NIST and why it matters
The organization is one to pay attention to because the sole reason for its existence is to be a measurement standards laboratory and a non-regulatory agency of the United States Department of Commerce. They work to meet and further their mission of promoting innovation and industrial competitiveness. The report then carries a sense of credibility because of the organization and the work it seeks to accomplish on a regular basis. The agency continues to research various emerging technologies like nanotechnology, information technology, neutron research, sustainable energy and so much more. The organization summed up in a sentence is to “MEASURE. INNOVATE. LEAD. Working with industry and science to advance innovation and improve quality of life.”
The organization, its research and its thoughts on the matter have an impact on both the private and public sectors, it can provide suggestions to both areas on the utility and practicality of the technology and how to progress in investment and regulation on the matter.
The Overview of the architecture of cryptocurrency
The report states what the blockchain is and why it matters and then it goes onto note one of the applications of distributed ledger system.
The store of value
“These currency blockchain systems are novel in that they store value, not just information. The value is attached to a digital wallet—an electronic device (or software) that allows an individual to make electronic transactions. The wallets are used to sign transactions sent from one wallet to another, recording the transferred value publicly, allowing all participants of the network to independently verify the validity of the transactions. Each participant can keep a full record of all transactions, making the network resilient to attempts to alter that record (or forge transactions) later.”

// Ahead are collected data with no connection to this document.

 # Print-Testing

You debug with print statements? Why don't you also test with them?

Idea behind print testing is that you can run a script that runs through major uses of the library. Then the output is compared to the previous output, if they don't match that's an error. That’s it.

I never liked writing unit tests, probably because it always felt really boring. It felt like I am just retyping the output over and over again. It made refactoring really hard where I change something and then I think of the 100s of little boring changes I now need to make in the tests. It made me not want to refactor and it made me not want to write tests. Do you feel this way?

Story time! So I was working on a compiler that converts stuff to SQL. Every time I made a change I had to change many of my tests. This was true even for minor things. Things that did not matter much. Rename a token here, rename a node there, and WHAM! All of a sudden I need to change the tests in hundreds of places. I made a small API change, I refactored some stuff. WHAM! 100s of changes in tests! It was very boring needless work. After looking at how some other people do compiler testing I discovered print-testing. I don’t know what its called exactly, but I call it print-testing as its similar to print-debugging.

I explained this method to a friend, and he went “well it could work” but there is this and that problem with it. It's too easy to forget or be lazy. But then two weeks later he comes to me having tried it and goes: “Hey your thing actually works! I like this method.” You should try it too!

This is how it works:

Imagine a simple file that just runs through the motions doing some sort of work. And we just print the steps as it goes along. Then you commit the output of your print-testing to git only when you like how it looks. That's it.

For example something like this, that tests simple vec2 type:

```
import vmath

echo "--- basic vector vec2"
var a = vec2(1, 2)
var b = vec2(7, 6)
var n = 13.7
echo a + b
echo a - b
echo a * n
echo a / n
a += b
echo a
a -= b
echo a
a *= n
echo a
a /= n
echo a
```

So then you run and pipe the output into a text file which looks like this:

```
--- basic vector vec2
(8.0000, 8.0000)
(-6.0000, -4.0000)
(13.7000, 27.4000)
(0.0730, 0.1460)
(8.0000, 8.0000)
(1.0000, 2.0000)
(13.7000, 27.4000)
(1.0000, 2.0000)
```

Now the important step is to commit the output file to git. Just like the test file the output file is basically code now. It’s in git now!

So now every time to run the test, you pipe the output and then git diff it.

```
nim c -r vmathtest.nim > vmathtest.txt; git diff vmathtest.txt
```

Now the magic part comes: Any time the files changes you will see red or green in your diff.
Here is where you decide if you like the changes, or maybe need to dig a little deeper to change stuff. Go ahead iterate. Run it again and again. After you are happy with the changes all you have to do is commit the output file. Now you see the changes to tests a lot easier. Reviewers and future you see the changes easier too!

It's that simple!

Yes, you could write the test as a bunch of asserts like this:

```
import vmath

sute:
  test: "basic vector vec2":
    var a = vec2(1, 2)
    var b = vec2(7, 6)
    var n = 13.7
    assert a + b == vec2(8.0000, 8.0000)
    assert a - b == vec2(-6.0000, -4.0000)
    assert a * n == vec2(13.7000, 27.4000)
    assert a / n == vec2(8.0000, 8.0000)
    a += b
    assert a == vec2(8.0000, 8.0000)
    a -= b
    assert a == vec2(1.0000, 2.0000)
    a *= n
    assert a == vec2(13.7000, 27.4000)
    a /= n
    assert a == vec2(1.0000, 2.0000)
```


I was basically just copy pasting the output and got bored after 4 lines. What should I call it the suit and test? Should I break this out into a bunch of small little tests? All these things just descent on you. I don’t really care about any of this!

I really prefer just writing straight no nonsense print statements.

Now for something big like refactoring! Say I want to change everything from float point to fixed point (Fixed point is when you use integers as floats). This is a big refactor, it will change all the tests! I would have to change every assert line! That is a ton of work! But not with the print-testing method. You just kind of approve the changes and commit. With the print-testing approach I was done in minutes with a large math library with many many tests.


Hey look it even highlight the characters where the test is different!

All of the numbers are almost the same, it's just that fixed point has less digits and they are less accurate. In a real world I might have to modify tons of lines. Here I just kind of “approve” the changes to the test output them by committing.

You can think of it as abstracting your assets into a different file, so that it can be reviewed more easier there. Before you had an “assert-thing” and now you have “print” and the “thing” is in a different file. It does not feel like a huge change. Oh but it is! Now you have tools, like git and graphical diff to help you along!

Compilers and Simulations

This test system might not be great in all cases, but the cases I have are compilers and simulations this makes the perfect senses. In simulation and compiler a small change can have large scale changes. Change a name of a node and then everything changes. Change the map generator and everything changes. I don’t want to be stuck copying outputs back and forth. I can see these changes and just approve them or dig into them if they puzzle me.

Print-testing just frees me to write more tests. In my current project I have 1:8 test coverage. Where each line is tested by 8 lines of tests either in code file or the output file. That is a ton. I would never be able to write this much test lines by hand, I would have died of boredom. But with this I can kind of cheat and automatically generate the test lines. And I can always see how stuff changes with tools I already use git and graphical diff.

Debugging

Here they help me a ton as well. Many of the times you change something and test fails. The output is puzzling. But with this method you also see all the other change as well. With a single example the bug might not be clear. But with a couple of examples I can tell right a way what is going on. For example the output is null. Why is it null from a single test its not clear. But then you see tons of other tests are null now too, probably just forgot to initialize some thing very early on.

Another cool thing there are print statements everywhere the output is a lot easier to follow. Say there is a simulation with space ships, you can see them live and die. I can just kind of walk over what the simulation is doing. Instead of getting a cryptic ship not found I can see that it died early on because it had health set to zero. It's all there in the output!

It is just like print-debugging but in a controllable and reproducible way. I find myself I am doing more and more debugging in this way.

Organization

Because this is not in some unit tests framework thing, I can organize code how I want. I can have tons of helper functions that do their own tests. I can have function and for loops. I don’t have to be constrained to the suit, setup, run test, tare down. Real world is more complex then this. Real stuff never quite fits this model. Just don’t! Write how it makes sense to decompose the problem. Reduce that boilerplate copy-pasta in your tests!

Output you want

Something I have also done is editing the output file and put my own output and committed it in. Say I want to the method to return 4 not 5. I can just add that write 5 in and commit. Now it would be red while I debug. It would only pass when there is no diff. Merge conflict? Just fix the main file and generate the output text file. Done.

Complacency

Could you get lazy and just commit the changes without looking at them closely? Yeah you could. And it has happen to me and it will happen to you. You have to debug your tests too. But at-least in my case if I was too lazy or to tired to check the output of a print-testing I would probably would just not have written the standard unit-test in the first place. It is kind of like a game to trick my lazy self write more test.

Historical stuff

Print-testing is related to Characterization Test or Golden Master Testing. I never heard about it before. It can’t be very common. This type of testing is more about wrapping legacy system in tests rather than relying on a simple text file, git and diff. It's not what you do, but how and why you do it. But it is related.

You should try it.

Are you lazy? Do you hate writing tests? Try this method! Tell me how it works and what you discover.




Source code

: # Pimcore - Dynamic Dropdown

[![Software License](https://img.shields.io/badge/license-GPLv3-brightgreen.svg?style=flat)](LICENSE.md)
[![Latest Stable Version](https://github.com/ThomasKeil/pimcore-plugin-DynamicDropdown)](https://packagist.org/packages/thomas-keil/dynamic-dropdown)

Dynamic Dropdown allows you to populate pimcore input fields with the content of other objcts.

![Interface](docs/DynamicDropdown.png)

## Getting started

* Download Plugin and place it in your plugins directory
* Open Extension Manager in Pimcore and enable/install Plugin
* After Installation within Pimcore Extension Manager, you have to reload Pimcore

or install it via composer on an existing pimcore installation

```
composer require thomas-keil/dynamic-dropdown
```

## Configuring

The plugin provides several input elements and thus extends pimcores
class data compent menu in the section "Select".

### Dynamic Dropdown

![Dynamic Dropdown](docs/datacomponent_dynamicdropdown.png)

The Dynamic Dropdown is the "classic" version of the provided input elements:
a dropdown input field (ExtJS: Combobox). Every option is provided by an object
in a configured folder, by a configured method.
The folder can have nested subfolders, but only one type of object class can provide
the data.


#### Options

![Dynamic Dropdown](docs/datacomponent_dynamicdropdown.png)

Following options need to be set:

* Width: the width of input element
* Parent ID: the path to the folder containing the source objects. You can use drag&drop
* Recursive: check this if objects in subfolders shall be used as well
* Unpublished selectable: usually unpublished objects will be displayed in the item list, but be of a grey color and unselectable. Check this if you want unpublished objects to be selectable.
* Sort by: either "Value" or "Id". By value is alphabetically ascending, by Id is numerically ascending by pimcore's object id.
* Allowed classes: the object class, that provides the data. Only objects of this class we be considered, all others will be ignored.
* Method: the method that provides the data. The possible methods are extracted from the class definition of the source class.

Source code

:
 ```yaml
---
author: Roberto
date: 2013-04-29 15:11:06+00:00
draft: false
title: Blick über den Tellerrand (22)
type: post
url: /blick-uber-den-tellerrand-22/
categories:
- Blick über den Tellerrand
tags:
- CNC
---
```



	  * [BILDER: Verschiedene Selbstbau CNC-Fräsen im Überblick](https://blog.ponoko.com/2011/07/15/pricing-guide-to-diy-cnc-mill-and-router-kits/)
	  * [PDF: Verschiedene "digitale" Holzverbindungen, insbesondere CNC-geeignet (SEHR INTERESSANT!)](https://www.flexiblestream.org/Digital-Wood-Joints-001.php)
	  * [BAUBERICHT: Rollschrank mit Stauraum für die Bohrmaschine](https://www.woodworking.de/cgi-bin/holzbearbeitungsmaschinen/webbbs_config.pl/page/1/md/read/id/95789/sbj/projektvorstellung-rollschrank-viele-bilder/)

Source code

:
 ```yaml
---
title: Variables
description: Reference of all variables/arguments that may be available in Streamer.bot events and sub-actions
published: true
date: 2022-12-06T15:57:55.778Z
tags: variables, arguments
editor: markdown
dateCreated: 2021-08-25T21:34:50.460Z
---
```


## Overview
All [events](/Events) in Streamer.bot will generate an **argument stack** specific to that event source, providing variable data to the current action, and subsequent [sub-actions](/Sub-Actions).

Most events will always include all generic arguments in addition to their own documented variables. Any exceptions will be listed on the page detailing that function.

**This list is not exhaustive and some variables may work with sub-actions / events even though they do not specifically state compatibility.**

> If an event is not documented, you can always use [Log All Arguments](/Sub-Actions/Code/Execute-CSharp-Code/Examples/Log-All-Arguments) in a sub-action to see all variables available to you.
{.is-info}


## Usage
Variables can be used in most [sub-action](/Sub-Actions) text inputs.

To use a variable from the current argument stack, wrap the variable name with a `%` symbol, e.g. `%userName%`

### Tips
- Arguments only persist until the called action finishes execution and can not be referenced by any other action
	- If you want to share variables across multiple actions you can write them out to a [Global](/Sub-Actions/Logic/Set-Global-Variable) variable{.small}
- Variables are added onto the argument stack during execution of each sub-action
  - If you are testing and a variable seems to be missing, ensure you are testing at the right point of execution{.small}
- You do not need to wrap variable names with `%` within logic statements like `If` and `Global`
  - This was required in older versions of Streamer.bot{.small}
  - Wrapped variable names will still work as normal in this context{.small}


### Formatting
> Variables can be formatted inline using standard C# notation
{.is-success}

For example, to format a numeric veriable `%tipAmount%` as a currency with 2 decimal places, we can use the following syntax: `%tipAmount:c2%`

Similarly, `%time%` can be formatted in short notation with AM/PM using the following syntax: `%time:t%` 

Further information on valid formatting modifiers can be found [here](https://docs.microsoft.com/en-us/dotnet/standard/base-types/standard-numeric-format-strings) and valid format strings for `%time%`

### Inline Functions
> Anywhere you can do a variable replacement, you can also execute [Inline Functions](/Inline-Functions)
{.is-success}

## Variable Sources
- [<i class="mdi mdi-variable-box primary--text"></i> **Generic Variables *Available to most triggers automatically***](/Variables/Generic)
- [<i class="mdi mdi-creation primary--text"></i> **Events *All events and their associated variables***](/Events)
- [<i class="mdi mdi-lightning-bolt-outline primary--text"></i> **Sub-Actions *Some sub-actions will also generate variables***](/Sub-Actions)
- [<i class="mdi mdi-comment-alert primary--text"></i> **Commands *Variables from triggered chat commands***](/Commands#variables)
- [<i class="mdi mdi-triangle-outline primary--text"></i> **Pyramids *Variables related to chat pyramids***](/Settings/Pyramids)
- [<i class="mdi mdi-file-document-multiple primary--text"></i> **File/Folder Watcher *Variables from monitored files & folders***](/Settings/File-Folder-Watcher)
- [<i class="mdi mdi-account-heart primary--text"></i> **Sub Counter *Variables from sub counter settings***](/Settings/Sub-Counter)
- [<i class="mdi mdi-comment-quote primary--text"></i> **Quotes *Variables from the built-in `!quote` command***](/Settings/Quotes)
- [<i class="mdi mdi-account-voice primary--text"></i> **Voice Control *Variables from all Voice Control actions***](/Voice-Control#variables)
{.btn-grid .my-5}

The authors go on to state the blockchain is not magical and will not solve all problems and might not be able to be applied to every industry. They further go into the different aspects of businesses and how a business should consider if the blockchain is for them or not as there are potential use cases but also difficulties that have to be taken into account before any large-scale implementation.
Common Characteristics of Blockchains
Another fundamental concept that was present in the draft was that of the fact of the commonalities that are present with each blockchain.
Each transaction involves one or more addresses and a recording of what happened, and it is digitally signed. Blockchains are comprised of blocks, each block being a group of transactions. All the transactions in a block are grouped together along with a cryptographic hash of the previous block. Finally, a new hash is created for the current block’s header to be recorded within the block data itself as well as within the next block. Over time, each block is then chained to the previous block in the chain by adding the hash of the previous block to the header of the current block.”
The report goes further into other blockchains and quantum computing, the aspects of smart contracts, blockchain platforms and limitations, and finally, it’s conclusion. The report goes in depth and provides a solid overview of the necessary fundamentals and more of this emerging technology.